More than 60 percent of registered accounts come from outside the U.S., Matt Sanford, a lead engineer in Twitter's international team, wrote in a blog post. According to a graph included in the post, the balance of Twitter accounts shifted to international users in about September last year.
Twitter is available in French, German, Italian, Japanese and Spanish. In some of those countries, growth happens when a politician or famous person starts using the service, Sanford wrote. For instance, in Columbia, sign-ups soared 300 percent after politician Piedad Cordoba Ruiz began using Twitter, he said.
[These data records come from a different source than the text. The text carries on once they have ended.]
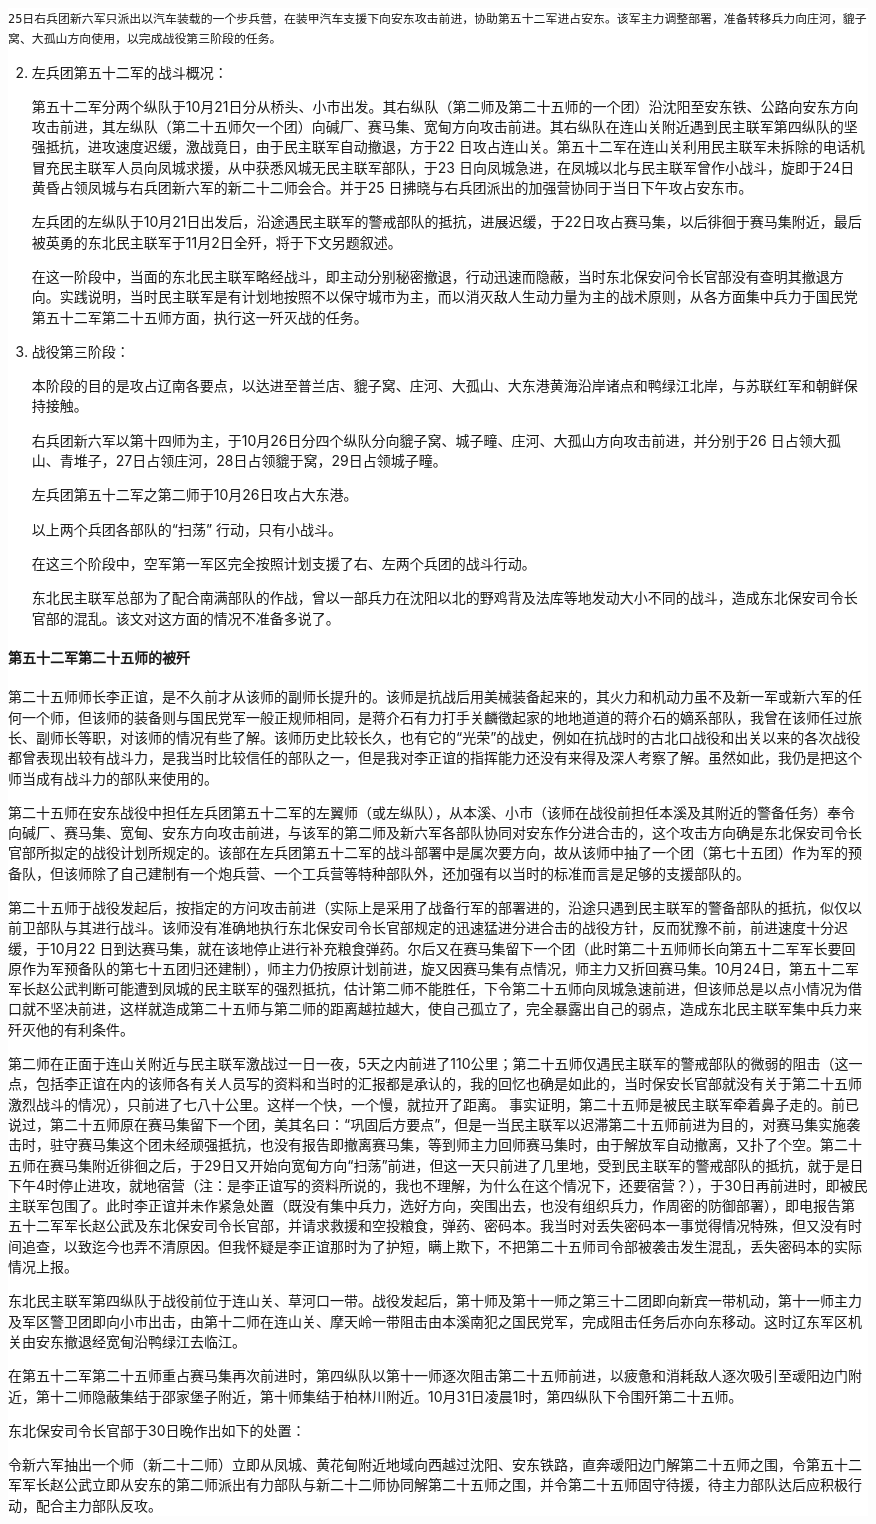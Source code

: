     25日右兵团新六军只派出以汽车装载的一个步兵营，在装甲汽车支援下向安东攻击前进，协助第五十二军进占安东。该军主力调整部署，准备转移兵力向庄河，貔子窝、大孤山方向使用，以完成战役第三阶段的任务。

2) 左兵团第五十二军的战斗概况：

    第五十二军分两个纵队于10月21日分从桥头、小市出发。其右纵队（第二师及第二十五师的一个团）沿沈阳至安东铁、公路向安东方向攻击前进，其左纵队（第二十五师欠一个团）向碱厂、赛马集、宽甸方向攻击前进。其右纵队在连山关附近遇到民主联军第四纵队的坚强抵抗，进攻速度迟缓，激战竟日，由于民主联军自动撤退，方于22 日攻占连山关。第五十二军在连山关利用民主联军未拆除的电话机冒充民主联军人员向凤城求援，从中获悉风城无民主联军部队，于23 日向凤城急进，在凤城以北与民主联军曾作小战斗，旋即于24日黄昏占领凤城与右兵团新六军的新二十二师会合。并于25 日拂晓与右兵团派出的加强营协同于当日下午攻占安东市。

    左兵团的左纵队于10月21日出发后，沿途遇民主联军的警戒部队的抵抗，进展迟缓，于22日攻占赛马集，以后徘徊于赛马集附近，最后被英勇的东北民主联军于11月2日全歼，将于下文另题叙述。

    在这一阶段中，当面的东北民主联军略经战斗，即主动分别秘密撤退，行动迅速而隐蔽，当时东北保安问令长官部没有查明其撤退方向。实践说明，当时民主联军是有计划地按照不以保守城市为主，而以消灭敌人生动力量为主的战术原则，从各方面集中兵力于国民党第五十二军第二十五师方面，执行这一歼灭战的任务。

3) 战役第三阶段：

    本阶段的目的是攻占辽南各要点，以达进至普兰店、貔子窝、庄河、大孤山、大东港黄海沿岸诸点和鸭绿江北岸，与苏联红军和朝鲜保持接触。

    右兵团新六军以第十四师为主，于10月26日分四个纵队分向貔子窝、城子疃、庄河、大孤山方向攻击前进，并分别于26 日占领大孤山、青堆子，27日占领庄河，28日占领貔于窝，29日占领城子疃。
    
    左兵团第五十二军之第二师于10月26日攻占大东港。

    以上两个兵团各部队的“扫荡” 行动，只有小战斗。
    
    在这三个阶段中，空军第一军区完全按照计划支援了右、左两个兵团的战斗行动。
    
    东北民主联军总部为了配合南满部队的作战，曾以一部兵力在沈阳以北的野鸡背及法库等地发动大小不同的战斗，造成东北保安司令长官部的混乱。该文对这方面的情况不准备多说了。

#### 第五十二军第二十五师的被歼
第二十五师师长李正谊，是不久前才从该师的副师长提升的。该师是抗战后用美械装备起来的，其火力和机动力虽不及新一军或新六军的任何一个师，但该师的装备则与国民党军一般正规师相同，是蒋介石有力打手关麟徵起家的地地道道的蒋介石的嫡系部队，我曾在该师任过旅长、副师长等职，对该师的情况有些了解。该师历史比较长久，也有它的“光荣”的战史，例如在抗战时的古北口战役和出关以来的各次战役都曾表现出较有战斗力，是我当时比较信任的部队之一，但是我对李正谊的指挥能力还没有来得及深人考察了解。虽然如此，我仍是把这个师当成有战斗力的部队来使用的。

第二十五师在安东战役中担任左兵团第五十二军的左翼师（或左纵队），从本溪、小市（该师在战役前担任本溪及其附近的警备任务）奉令向碱厂、赛马集、宽甸、安东方向攻击前进，与该军的第二师及新六军各部队协同对安东作分进合击的，这个攻击方向确是东北保安司令长官部所拟定的战役计划所规定的。该部在左兵团第五十二军的战斗部署中是属次要方向，故从该师中抽了一个团（第七十五团）作为军的预备队，但该师除了自己建制有一个炮兵营、一个工兵营等特种部队外，还加强有以当时的标准而言是足够的支援部队的。

第二十五师于战役发起后，按指定的方问攻击前进（实际上是采用了战备行军的部署进的，沿途只遇到民主联军的警备部队的抵抗，似仅以前卫部队与其进行战斗。该师没有准确地执行东北保安司令长官部规定的迅速猛进分进合击的战役方针，反而犹豫不前，前进速度十分迟缓，于10月22 日到达赛马集，就在该地停止进行补充粮食弹药。尔后又在赛马集留下一个团（此时第二十五师师长向第五十二军军长要回原作为军预备队的第七十五团归还建制），师主力仍按原计划前进，旋又因赛马集有点情况，师主力又折回赛马集。10月24日，第五十二军军长赵公武判断可能遭到凤城的民主联军的强烈抵抗，估计第二师不能胜任，下令第二十五师向凤城急速前进，但该师总是以点小情况为借口就不坚决前进，这样就造成第二十五师与第二师的距离越拉越大，使自己孤立了，完全暴露出自己的弱点，造成东北民主联军集中兵力来歼灭他的有利条件。

第二师在正面于连山关附近与民主联军激战过一日一夜，5天之内前进了110公里；第二十五师仅遇民主联军的警戒部队的微弱的阻击（这一点，包括李正谊在内的该师各有关人员写的资料和当时的汇报都是承认的，我的回忆也确是如此的，当时保安长官部就没有关于第二十五师激烈战斗的情况），只前进了七八十公里。这样一个快，一个慢，就拉开了距离。
事实证明，第二十五师是被民主联军牵着鼻子走的。前已说过，第二十五师原在赛马集留下一个团，美其名曰：“巩固后方要点”，但是一当民主联军以迟滞第二十五师前进为目的，对赛马集实施袭击时，驻守赛马集这个团未经顽强抵抗，也没有报告即撤离赛马集，等到师主力回师赛马集时，由于解放军自动撤离，又扑了个空。第二十五师在赛马集附近徘徊之后，于29日又开始向宽甸方向“扫荡”前进，但这一天只前进了几里地，受到民主联军的警戒部队的抵抗，就于是日下午4时停止进攻，就地宿营（注：是李正谊写的资料所说的，我也不理解，为什么在这个情况下，还要宿营？），于30日再前进时，即被民主联军包围了。此时李正谊并未作紧急处置（既没有集中兵力，选好方向，突围出去，也没有组织兵力，作周密的防御部署），即电报告第五十二军军长赵公武及东北保安司令长官部，并请求救援和空投粮食，弹药、密码本。我当时对丢失密码本一事觉得情况特殊，但又没有时间追查，以致迄今也弄不清原因。但我怀疑是李正谊那时为了护短，瞒上欺下，不把第二十五师司令部被袭击发生混乱，丢失密码本的实际情况上报。

东北民主联军第四纵队于战役前位于连山关、草河口一带。战役发起后，第十师及第十一师之第三十二团即向新宾一带机动，第十一师主力及军区警卫团即向小市出击，由第十二师在连山关、摩天岭一带阻击由本溪南犯之国民党军，完成阻击任务后亦向东移动。这时辽东军区机关由安东撤退经宽甸沿鸭绿江去临江。

在第五十二军第二十五师重占赛马集再次前进时，第四纵队以第十一师逐次阻击第二十五师前进，以疲惫和消耗敌人逐次吸引至叆阳边门附近，第十二师隐蔽集结于邵家堡子附近，第十师集结于柏林川附近。10月31日凌晨1时，第四纵队下令围歼第二十五师。

东北保安司令长官部于30日晚作出如下的处置：

令新六军抽出一个师（新二十二师）立即从凤城、黄花甸附近地域向西越过沈阳、安东铁路，直奔叆阳边门解第二十五师之围，令第五十二军军长赵公武立即从安东的第二师派出有力部队与新二十二师协同解第二十五师之围，并令第二十五师固守待援，待主力部队达后应积极行动，配合主力部队反攻。
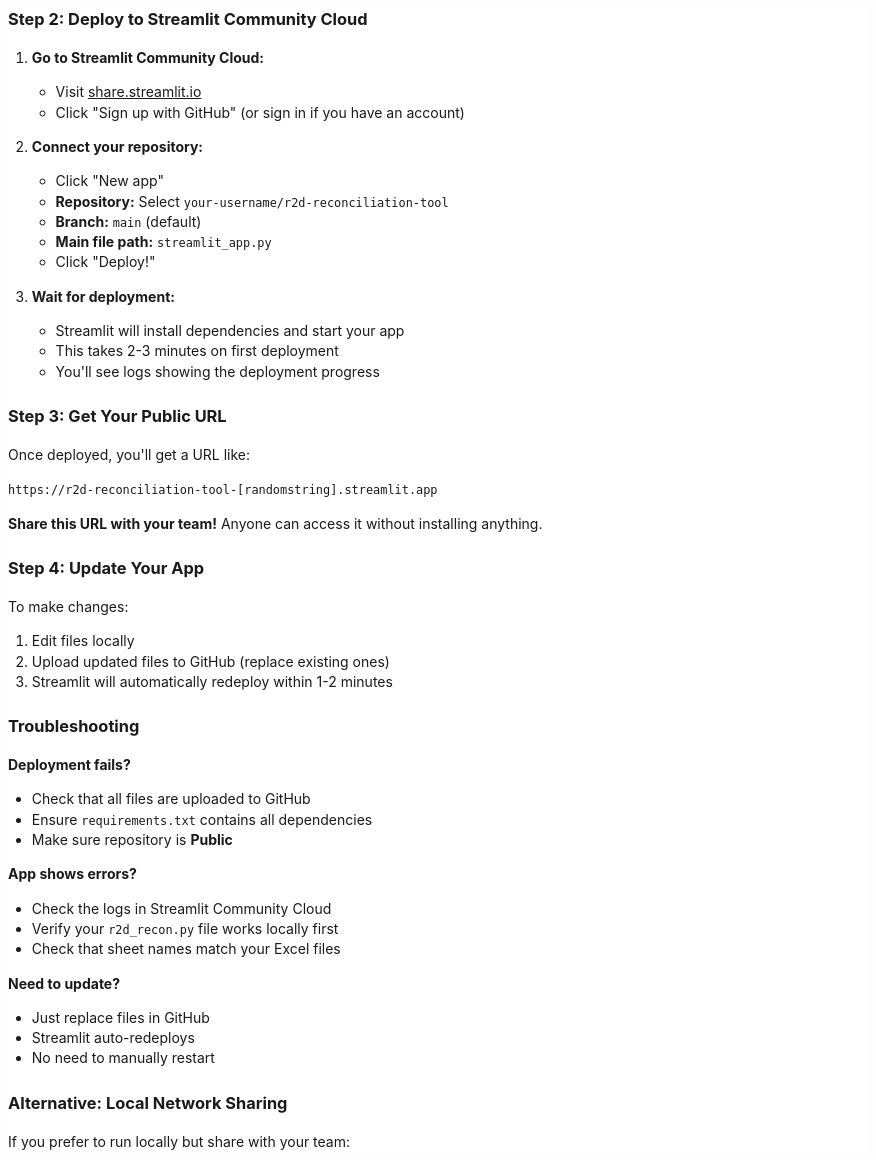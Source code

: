 ### Step 2: Deploy to Streamlit Community Cloud

1. **Go to Streamlit Community Cloud:**
   - Visit [share.streamlit.io](https://share.streamlit.io)
   - Click "Sign up with GitHub" (or sign in if you have an account)

2. **Connect your repository:**
   - Click "New app"
   - **Repository:** Select `your-username/r2d-reconciliation-tool`
   - **Branch:** `main` (default)
   - **Main file path:** `streamlit_app.py`
   - Click "Deploy!"

3. **Wait for deployment:**
   - Streamlit will install dependencies and start your app
   - This takes 2-3 minutes on first deployment
   - You'll see logs showing the deployment progress

### Step 3: Get Your Public URL

Once deployed, you'll get a URL like:
```
https://r2d-reconciliation-tool-[randomstring].streamlit.app
```

**Share this URL with your team!** Anyone can access it without installing anything.

### Step 4: Update Your App

To make changes:

1. Edit files locally
2. Upload updated files to GitHub (replace existing ones)
3. Streamlit will automatically redeploy within 1-2 minutes

### Troubleshooting

**Deployment fails?**
- Check that all files are uploaded to GitHub
- Ensure `requirements.txt` contains all dependencies
- Make sure repository is **Public**

**App shows errors?**
- Check the logs in Streamlit Community Cloud
- Verify your `r2d_recon.py` file works locally first
- Check that sheet names match your Excel files

**Need to update?**
- Just replace files in GitHub
- Streamlit auto-redeploys
- No need to manually restart

### Alternative: Local Network Sharing

If you prefer to run locally but share with your team:
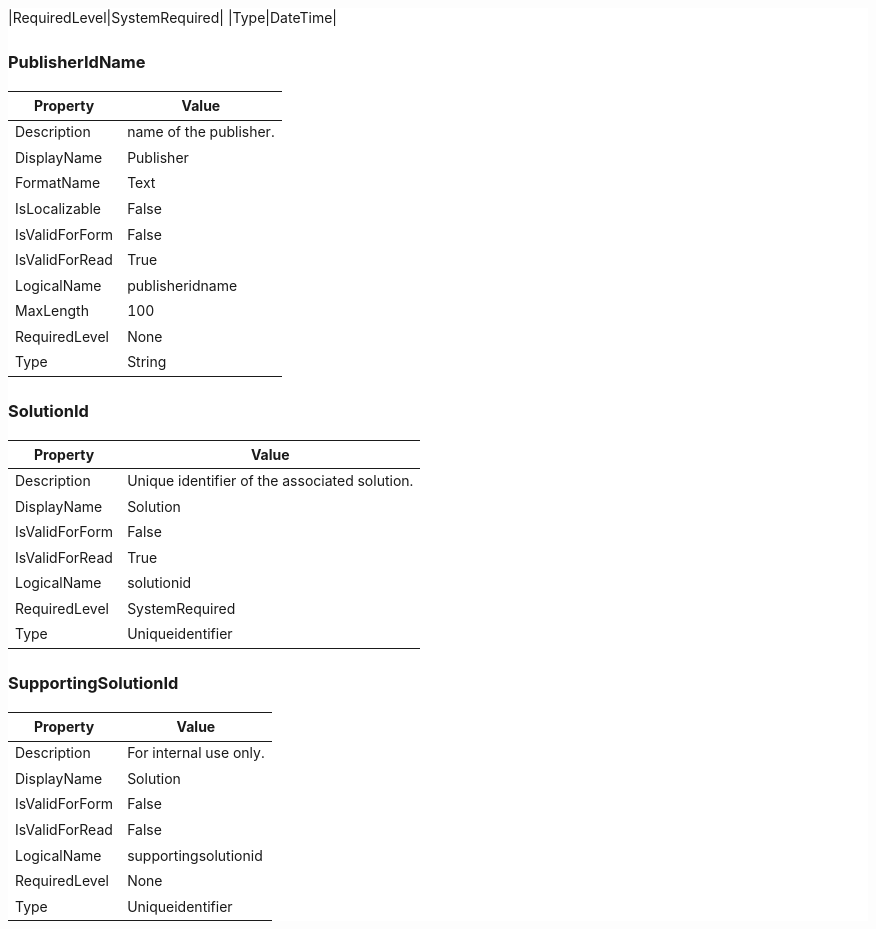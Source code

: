 |RequiredLevel|SystemRequired|
|Type|DateTime|


### <a name="BKMK_PublisherIdName"></a> PublisherIdName

|Property|Value|
|--------|-----|
|Description|name of the publisher.|
|DisplayName|Publisher|
|FormatName|Text|
|IsLocalizable|False|
|IsValidForForm|False|
|IsValidForRead|True|
|LogicalName|publisheridname|
|MaxLength|100|
|RequiredLevel|None|
|Type|String|


### <a name="BKMK_SolutionId"></a> SolutionId

|Property|Value|
|--------|-----|
|Description|Unique identifier of the associated solution.|
|DisplayName|Solution|
|IsValidForForm|False|
|IsValidForRead|True|
|LogicalName|solutionid|
|RequiredLevel|SystemRequired|
|Type|Uniqueidentifier|


### <a name="BKMK_SupportingSolutionId"></a> SupportingSolutionId

|Property|Value|
|--------|-----|
|Description|For internal use only.|
|DisplayName|Solution|
|IsValidForForm|False|
|IsValidForRead|False|
|LogicalName|supportingsolutionid|
|RequiredLevel|None|
|Type|Uniqueidentifier|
Politicians and Bollywood stars in India led to increased sign-ups in that country too.
At the recent CTIA conference, Twitter co-founder Biz Stone said the company hopes to offer the service in more languages. "We want Twitter to be available in as many languages as possible," he said.
Beyond offering the Twitter interface in local languages, he's been working to make Twitter easy to use on mobile phones in order to reach the many people around the world who don't have computers. Twitter has deals with 65 mobile operators that allow their users to send and receive tweets over SMS at no additional cost, he said.
"When a farmer in a rural village in a Third World nation can get the simplest of news over SMS, a weather report or whatever, it can have a dramatic impact," Stone said.
Still, Twitter may not be addressing international markets fast enough. Plurk, another microblogging service, is gaining a foothold in countries where it translated its service into local languages. Its user interface is available in a long list of languages including Russian, Hindi, Chinese, Greek, Arabic, Slovenian, Turkish and Dutch. Plurk is the number-one microblogging site in Taiwan and also popular in Indonesia and Malaysia.